Ancient people understood that from time to time the realm of the divine tests the world of humanity. From time to time God sends angels in disguise to test the mettle of man.
These angels appear in the least expected form, as Jesus Himself came in the least expected way. Jesus clarifies for us that how we treat those whom our society rejects is no different from the angelic test of the ancient world.
From time to time, God the Holy Spirit brings into the church people to remind the church that God is love. That love is universal and unconditional.
Grace is God’s unmerited favor towards us. None of us deserves God’s grace. None of us can earn God’s grace. Grace is an active dynamic expression of universal and unconditional love.
Salvation is a personal relationship with God in Jesus Christ. The apostle Peter learned the hard way that the sole qualification for salvation is faith. St. Peter once said: if you confess with your lips that Jesus is Lord and believe in your hearts that God raised him from the dead you will be saved.
St. Paul writes; you are saved by grace and not of works lest any one should boast.
We are saved from separation. We are saved into a series of personal relationships. We are saved by the Father for the Son in the Holy Spirit.
Law based religion is fear based religion. The Law has its place as a tutor. The Law cannot save. No one is saved by the Law. People who use religion to judge, condemn and exclude live with the fear that God will punish them if they fail to punish sinners.
Their god is too small. Jesus is the incarnation of infinite and eternal love. God sent not his son into the world to condemn the world but that the world through him might be saved. God’s gift of salvation in Jesus Christ is universal and unconditional. Salvation is for everyone because salvation is a new life in Christ.
How we live that new life that our Heavenly Father gives us in the Son depends on our response to the ministry of the Holy Spirit. The Holy Spirit is the one who reveals to us where we have distorted virtue into sin. The Holy Spirit assists us to transform sin back into virtue.
The greatest distortion is pride. Pride is a distortion of the original virtue of humility. Humility is essential for kindness and compassion. It is pride that led the religious and political authorities of the first century to kill Jesus. It was pride morphing into its dark aspect of despair that led Judas to kill himself, Peter to deny Jesus, and most of the others to run away in fear.
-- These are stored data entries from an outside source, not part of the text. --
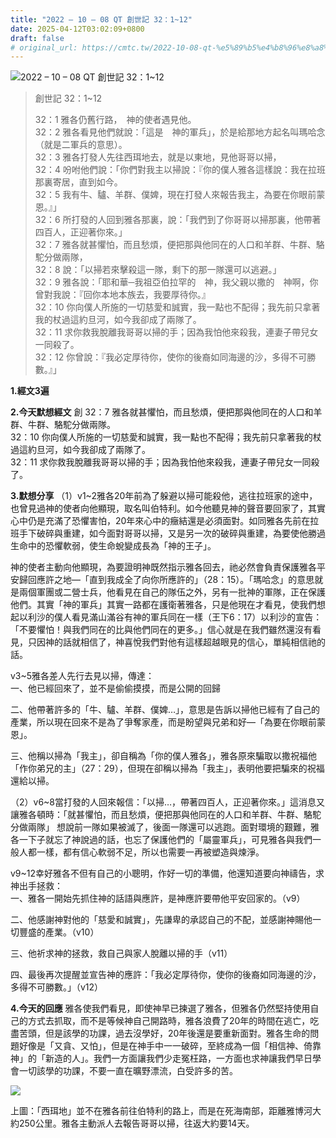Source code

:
 ```yaml
---
title: "2022 – 10 – 08 QT 創世記 32：1~12"
date: 2025-04-12T03:02:09+0800
draft: false
# original_url: https://cmtc.tw/2022-10-08-qt-%e5%89%b5%e4%b8%96%e8%a8%98-32%ef%bc%9a112
---
```


![2022 – 10 – 08 QT 創世記 32：1\~12](/images/qt.jpg  "2022 – 10 – 08 QT 創世記 32：1\~12")

> 創世記 32：1\~12
>
> 32：1 雅各仍舊行路，　神的使者遇見他。  
> 32：2 雅各看見他們就說：「這是　神的軍兵」，於是給那地方起名叫瑪哈念（就是二軍兵的意思）。  
> 32：3 雅各打發人先往西珥地去，就是以東地，見他哥哥以掃，  
> 32：4 吩咐他們說：「你們對我主以掃說：『你的僕人雅各這樣說：我在拉班那裏寄居，直到如今。  
> 32：5 我有牛、驢、羊群、僕婢，現在打發人來報告我主，為要在你眼前蒙恩。』」  
> 32：6 所打發的人回到雅各那裏，說：「我們到了你哥哥以掃那裏，他帶著四百人，正迎著你來。」  
> 32：7 雅各就甚懼怕，而且愁煩，便把那與他同在的人口和羊群、牛群、駱駝分做兩隊，  
> 32：8 說：「以掃若來擊殺這一隊，剩下的那一隊還可以逃避。」  
> 32：9 雅各說：「耶和華─我祖亞伯拉罕的　神，我父親以撒的　神啊，你曾對我說：『回你本地本族去，我要厚待你。』  
> 32：10 你向僕人所施的一切慈愛和誠實，我一點也不配得；我先前只拿著我的杖過這約旦河，如今我卻成了兩隊了。  
> 32：11 求你救我脫離我哥哥以掃的手；因為我怕他來殺我，連妻子帶兒女一同殺了。  
> 32：12 你曾說：『我必定厚待你，使你的後裔如同海邊的沙，多得不可勝數。』」

**1.經文3遍**

**2.今天默想經文**
創 32：7 雅各就甚懼怕，而且愁煩，便把那與他同在的人口和羊群、牛群、駱駝分做兩隊。  
32：10 你向僕人所施的一切慈愛和誠實，我一點也不配得；我先前只拿著我的杖過這約旦河，如今我卻成了兩隊了。  
32：11 求你救我脫離我哥哥以掃的手；因為我怕他來殺我，連妻子帶兒女一同殺了。

**3.默想分享**
（1）v1\~2雅各20年前為了躲避以掃可能殺他，逃往拉班家的途中，也曾見過神的使者向他顯現，取名叫伯特利。如今他聽見神的聲音要回家了，其實心中仍是充滿了恐懼害怕，20年來心中的癥結還是必須面對。如同雅各先前在拉班手下破碎與重建，如今面對哥哥以掃，又是另一次的破碎與重建，為要使他勝過生命中的恐懼軟弱，使生命蛻變成長為「神的王子」。

神的使者主動向他顯現，為要證明神既然指示雅各回去，祂必然會負責保護雅各平安歸回應許之地—「直到我成全了向你所應許的」（28：15）。「瑪哈念」的意思就是兩個軍團或二營士兵，他看見在自己的隊伍之外，另有一批神的軍隊，正在保護他們。其實「神的軍兵」其實一路都在護衛著雅各，只是他現在才看見，使我們想起以利沙的僕人看見滿山滿谷有神的軍兵同在一樣（王下6：17）以利沙的宣告：「不要懼怕！與我們同在的比與他們同在的更多。」信心就是在我們雖然還沒有看見，只因神的話就相信了，神喜悅我們對他有這樣超越眼見的信心，單純相信祂的話。

v3\~5雅各差人先行去見以掃，傳達：  
一、他已經回來了，並不是偷偷摸摸，而是公開的回歸

二、他帶著許多的「牛、驢、羊群、僕婢…」，意思是告訴以掃他已經有了自己的產業，所以現在回來不是為了爭奪家產，而是盼望與兄弟和好—「為要在你眼前蒙恩」。

三、他稱以掃為「我主」，卻自稱為「你的僕人雅各」，雅各原來騙取以撒祝福他「作你弟兄的主」（27：29），但現在卻稱以掃為「我主」，表明他要把騙來的祝福還給以掃。

（2）v6\~8當打發的人回來報信：「以掃…，帶著四百人，正迎著你來。」這消息又讓雅各頓時：「就甚懼怕，而且愁煩，便把那與他同在的人口和羊群、牛群、駱駝分做兩隊」 想說前一隊如果被滅了，後面一隊還可以逃跑。面對環境的艱難，雅各一下子就忘了神說過的話，也忘了保護他們的「屬靈軍兵」，可見雅各與我們一般人都一樣，都有信心軟弱不足，所以也需要一再被塑造與煉淨。

v9\~12幸好雅各不但有自己的小聰明，作好一切的準備，他還知道要向神禱告，求神出手拯救：  
一、雅各一開始先抓住神的話語與應許，是神應許要帶他平安回家的。（v9）

二、他感謝神對他的「慈愛和誠實」，先謙卑的承認自己的不配，並感謝神賜他一切豐盛的產業。（v10）

三、他祈求神的拯救，救自己與家人脫離以掃的手（v11）

四、最後再次提醒並宣告神的應許：「我必定厚待你，使你的後裔如同海邊的沙，多得不可勝數。」（v12）

**4.今天的回應**
雅各使我們看見，即使神早已揀選了雅各，但雅各仍然堅持使用自己的方式去抓取，而不是等候神自己開路時，雅各浪費了20年的時間在逃亡，吃盡苦頭，但是該學的功課，過去沒學好，20年後還是要重新面對。雅各生命的問題好像是「又貪、又怕」，但是在神手中一一破碎，至終成為一個「相信神、倚靠神」的「新造的人」。我們一方面讓我們少走冤枉路，一方面也求神讓我們早日學會一切該學的功課，不要一直在曠野漂流，白受許多的苦。

![](/images/from-seir-to-jabbok.gif)

上圖：「西珥地」並不在雅各前往伯特利的路上，而是在死海南部，距離雅博河大約250公里。雅各主動派人去報告哥哥以掃，往返大約要14天。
The gateway to salvation is the Triune love of God manifesting in our lives through Jesus Christ. The key to sanctification, which is the life long process of transforming sin back into its original virtue, is humility.
There is only one Lord, Jesus Christ.  How we receive him into our lives reveals more about what we believe than any statement we might make. How we treat other people God the Holy Spirit brings into our lives reveals how we choose (or if we choose) to live the new life of divine love and compassion Jesus offers us through the Holy Spirit.
The apostle John wrote: God is love and he who loves is born of God. By this do we know that we are of God, that we have love for one another.
Our Heavenly Father created us to manifest and enjoy infinite and eternal love. Our Lord Jesus Christ redeemed us from separation, sin and death to manifest and enjoy a new life. God the Holy Spirit is sanctifying our souls so that we might enter into a new way of living.
The triad of sin that subverts divine love in our souls is fear, self-will and pride. The triad of virtue that transforms our soul is faith, hope and charity. The agent of transformation is the indwelling real presence of the Holy Spirit.
Jesus is the co-eternal Beloved of the Father. Whoever welcomes Jesus for who he is welcomes the Father who sent him. The reward is the new way of living an abundant life of joy by grace through faith.